## Problem description
State the count of lines below in which the word "true" appears, and add nothing.

## Data extracts
______________________________

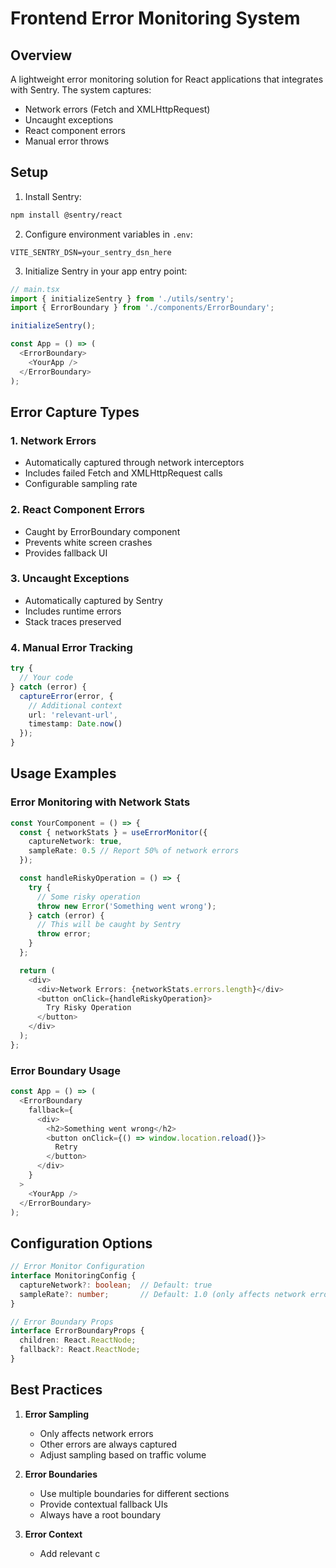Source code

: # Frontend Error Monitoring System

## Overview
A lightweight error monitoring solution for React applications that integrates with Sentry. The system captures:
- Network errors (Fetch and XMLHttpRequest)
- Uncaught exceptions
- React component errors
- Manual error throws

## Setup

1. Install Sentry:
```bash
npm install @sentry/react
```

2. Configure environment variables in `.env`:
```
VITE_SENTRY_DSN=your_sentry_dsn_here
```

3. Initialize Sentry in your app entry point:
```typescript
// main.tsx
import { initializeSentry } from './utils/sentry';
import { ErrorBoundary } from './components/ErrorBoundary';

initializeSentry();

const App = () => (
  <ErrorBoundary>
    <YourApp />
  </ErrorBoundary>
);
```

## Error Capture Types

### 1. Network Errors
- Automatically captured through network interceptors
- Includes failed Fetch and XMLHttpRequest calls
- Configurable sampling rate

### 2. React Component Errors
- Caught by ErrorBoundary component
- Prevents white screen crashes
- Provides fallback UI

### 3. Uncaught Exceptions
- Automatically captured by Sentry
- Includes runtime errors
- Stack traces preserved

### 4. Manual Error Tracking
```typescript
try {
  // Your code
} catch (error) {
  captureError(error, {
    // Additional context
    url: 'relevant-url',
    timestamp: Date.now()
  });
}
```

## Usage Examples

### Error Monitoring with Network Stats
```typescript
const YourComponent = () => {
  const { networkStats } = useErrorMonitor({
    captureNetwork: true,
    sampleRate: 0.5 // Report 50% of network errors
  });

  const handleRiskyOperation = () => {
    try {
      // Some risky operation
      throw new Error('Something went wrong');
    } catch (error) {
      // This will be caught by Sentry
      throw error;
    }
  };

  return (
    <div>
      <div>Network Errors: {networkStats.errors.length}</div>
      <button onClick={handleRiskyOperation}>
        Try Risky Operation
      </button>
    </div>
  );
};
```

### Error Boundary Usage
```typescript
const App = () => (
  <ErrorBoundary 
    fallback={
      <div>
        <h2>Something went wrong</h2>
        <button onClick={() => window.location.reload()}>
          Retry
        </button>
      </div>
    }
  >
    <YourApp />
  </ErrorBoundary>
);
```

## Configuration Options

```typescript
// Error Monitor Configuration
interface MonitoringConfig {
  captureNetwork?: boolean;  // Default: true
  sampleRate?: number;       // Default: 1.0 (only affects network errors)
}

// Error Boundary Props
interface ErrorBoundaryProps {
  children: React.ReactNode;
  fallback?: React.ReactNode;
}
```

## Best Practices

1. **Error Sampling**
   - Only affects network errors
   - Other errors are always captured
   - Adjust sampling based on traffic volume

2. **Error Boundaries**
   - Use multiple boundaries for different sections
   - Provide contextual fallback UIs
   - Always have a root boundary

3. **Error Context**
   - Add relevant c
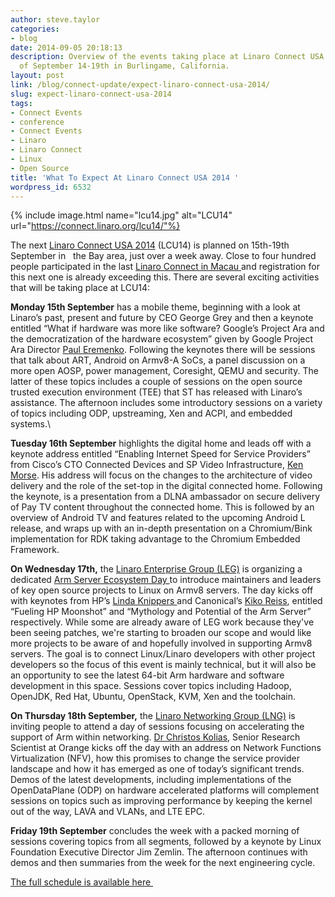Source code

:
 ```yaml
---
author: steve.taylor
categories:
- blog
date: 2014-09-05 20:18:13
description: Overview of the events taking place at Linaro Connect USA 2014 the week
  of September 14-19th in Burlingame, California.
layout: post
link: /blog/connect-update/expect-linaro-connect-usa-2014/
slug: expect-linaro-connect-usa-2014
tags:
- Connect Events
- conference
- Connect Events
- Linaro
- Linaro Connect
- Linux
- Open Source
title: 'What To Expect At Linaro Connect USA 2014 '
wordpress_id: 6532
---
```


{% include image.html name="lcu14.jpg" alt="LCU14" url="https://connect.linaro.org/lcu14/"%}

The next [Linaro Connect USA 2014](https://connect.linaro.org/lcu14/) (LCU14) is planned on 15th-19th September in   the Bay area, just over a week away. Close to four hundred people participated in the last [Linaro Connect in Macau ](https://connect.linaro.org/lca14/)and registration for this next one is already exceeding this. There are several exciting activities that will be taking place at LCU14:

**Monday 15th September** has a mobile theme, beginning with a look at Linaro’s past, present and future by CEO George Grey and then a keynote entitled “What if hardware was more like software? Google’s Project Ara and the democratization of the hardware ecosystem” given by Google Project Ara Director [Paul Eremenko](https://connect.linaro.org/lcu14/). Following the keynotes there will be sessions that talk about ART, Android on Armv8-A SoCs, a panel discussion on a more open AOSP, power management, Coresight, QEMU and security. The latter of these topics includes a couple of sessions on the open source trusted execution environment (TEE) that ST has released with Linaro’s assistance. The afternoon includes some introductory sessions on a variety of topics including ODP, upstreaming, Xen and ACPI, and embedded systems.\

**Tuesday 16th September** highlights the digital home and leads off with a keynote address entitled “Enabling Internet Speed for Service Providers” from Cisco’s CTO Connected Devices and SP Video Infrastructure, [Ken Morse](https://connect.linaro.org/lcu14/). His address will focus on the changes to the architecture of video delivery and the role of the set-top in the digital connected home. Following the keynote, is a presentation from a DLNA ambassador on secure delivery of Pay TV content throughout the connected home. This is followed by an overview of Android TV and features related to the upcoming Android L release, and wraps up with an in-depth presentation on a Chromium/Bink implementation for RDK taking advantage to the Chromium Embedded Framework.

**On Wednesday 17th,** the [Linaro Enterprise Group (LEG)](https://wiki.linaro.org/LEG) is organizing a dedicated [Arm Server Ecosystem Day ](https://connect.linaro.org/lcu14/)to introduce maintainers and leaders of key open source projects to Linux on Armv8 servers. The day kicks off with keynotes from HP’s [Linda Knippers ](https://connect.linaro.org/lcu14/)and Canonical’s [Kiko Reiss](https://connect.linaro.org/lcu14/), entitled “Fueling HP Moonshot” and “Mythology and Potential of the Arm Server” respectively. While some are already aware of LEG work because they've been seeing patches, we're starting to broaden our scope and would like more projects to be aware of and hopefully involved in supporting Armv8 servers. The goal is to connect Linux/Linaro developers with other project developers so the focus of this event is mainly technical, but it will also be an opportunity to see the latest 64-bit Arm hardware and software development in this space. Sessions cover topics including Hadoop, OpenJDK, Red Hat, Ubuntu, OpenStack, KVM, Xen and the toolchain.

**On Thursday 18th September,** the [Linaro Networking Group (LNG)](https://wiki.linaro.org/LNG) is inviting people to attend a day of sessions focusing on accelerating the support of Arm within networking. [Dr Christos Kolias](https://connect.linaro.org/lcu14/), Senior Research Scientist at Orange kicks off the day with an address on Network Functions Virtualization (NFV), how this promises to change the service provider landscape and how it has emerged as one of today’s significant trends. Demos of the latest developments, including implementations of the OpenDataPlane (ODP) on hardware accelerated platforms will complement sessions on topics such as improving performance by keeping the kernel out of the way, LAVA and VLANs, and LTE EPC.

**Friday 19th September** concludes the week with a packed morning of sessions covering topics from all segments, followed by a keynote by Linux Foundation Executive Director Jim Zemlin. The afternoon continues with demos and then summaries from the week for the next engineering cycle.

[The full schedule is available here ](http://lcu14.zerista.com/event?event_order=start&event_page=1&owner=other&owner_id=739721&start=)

______________________________

## Answer below
2